Work item: Word for word, retype the lines from the one containing "Source code" to the one containing "- email: lenazinflex@gmail.com" below, keeping both end lines and dropping the pictures.

[Data shown Boundary: Start]

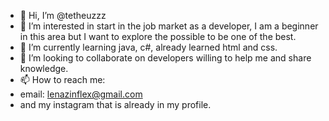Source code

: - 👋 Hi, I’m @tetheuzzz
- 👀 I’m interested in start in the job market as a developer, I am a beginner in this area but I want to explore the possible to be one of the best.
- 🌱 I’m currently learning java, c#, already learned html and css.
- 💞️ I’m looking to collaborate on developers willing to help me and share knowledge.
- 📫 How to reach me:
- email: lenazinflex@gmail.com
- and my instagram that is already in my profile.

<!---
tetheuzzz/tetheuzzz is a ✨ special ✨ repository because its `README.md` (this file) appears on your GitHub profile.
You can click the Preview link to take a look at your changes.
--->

[Data shown Boundary: End]
[Data shown Boundary: Start]

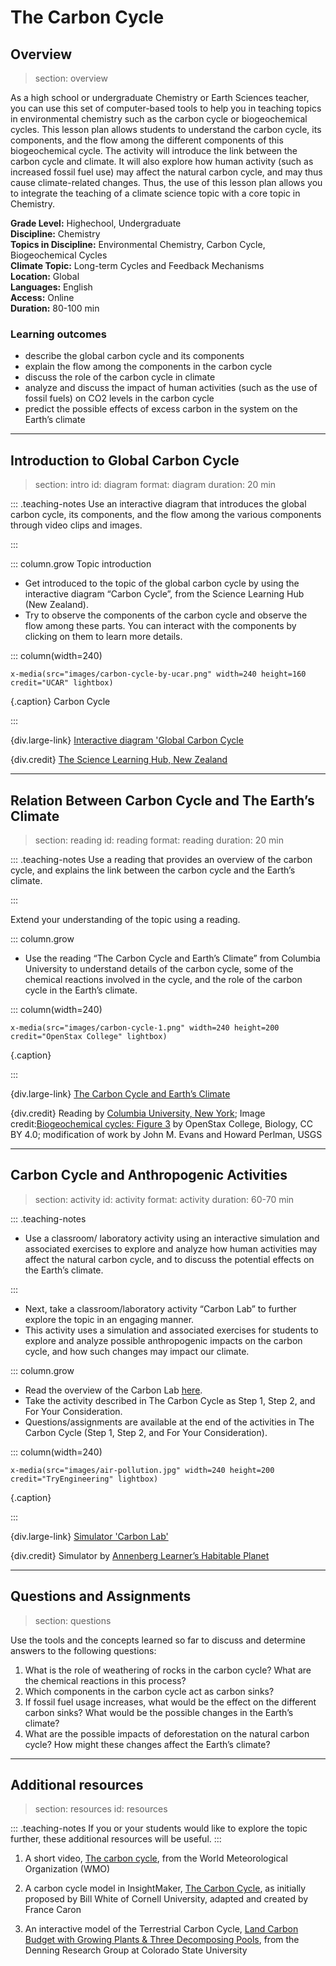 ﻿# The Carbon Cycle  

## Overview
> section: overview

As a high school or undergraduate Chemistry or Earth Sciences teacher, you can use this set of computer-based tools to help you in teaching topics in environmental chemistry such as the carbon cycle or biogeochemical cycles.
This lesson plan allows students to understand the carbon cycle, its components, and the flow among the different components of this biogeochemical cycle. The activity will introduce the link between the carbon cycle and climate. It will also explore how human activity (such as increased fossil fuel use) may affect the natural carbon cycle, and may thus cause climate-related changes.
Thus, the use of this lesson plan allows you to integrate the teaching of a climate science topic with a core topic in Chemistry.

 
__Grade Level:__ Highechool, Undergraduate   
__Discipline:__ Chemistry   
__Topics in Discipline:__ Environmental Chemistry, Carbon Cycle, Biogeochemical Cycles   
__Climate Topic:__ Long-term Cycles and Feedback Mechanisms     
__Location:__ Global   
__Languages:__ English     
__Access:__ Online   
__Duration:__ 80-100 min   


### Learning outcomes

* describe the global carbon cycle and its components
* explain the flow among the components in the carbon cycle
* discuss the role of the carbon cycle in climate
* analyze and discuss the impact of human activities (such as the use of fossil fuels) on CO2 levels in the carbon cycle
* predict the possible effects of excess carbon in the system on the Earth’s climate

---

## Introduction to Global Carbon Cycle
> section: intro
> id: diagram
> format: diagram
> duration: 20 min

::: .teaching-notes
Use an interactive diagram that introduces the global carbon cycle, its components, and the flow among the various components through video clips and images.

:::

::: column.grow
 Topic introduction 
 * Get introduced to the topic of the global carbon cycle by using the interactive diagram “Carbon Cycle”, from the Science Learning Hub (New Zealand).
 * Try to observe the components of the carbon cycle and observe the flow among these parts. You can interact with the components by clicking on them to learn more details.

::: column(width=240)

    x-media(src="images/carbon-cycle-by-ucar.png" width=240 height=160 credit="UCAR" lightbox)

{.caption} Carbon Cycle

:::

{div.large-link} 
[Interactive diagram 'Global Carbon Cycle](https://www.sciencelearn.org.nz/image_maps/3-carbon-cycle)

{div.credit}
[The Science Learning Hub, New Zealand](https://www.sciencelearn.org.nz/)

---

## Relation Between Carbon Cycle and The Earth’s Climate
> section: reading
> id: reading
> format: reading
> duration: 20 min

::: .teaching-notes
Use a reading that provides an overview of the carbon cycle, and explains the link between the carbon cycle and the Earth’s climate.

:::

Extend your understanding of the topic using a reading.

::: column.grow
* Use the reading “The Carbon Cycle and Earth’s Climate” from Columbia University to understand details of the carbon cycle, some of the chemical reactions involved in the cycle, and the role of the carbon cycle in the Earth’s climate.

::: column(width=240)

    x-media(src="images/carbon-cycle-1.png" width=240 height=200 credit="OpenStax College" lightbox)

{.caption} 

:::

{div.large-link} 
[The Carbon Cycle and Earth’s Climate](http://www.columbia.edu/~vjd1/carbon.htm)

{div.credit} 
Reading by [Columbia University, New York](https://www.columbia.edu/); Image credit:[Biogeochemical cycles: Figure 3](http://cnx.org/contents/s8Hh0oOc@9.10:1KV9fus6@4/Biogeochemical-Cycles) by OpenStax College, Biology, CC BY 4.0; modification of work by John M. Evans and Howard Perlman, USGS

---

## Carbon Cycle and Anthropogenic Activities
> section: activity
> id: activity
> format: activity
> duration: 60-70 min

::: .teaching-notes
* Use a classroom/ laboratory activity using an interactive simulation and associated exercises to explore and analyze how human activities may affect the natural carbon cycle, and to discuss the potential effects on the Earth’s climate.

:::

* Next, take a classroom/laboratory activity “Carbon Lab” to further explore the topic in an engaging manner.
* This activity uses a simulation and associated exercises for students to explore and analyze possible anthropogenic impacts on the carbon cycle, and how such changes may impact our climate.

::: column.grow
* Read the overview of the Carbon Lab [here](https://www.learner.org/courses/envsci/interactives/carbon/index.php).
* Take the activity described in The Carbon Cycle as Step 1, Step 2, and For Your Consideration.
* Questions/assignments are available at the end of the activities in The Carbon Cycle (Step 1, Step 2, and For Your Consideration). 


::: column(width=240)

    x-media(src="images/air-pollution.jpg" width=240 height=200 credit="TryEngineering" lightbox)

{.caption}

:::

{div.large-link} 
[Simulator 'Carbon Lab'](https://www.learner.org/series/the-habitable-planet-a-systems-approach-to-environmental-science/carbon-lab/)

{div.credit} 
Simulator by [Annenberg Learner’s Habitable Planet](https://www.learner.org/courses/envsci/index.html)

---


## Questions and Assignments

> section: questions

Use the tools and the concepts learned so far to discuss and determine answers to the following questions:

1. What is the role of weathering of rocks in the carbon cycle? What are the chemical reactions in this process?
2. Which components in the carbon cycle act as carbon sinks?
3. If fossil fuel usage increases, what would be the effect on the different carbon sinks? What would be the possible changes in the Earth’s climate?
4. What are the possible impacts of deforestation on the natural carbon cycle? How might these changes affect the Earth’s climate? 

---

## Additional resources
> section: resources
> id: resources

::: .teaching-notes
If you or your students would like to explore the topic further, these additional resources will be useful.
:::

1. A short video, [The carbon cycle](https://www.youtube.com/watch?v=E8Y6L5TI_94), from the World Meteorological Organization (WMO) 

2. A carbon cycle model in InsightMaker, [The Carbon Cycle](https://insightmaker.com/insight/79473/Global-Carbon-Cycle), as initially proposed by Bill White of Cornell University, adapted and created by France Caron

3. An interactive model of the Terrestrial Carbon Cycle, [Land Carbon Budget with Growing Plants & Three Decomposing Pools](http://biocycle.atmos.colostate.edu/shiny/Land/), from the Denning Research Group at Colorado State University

[Data shown Boundary: End]

Task response:
Source code

: - 👋 Hi, I’m @tetheuzzz
- 👀 I’m interested in start in the job market as a developer, I am a beginner in this area but I want to explore the possible to be one of the best.
- 🌱 I’m currently learning java, c#, already learned html and css.
- 💞️ I’m looking to collaborate on developers willing to help me and share knowledge.
- 📫 How to reach me:
- email: lenazinflex@gmail.com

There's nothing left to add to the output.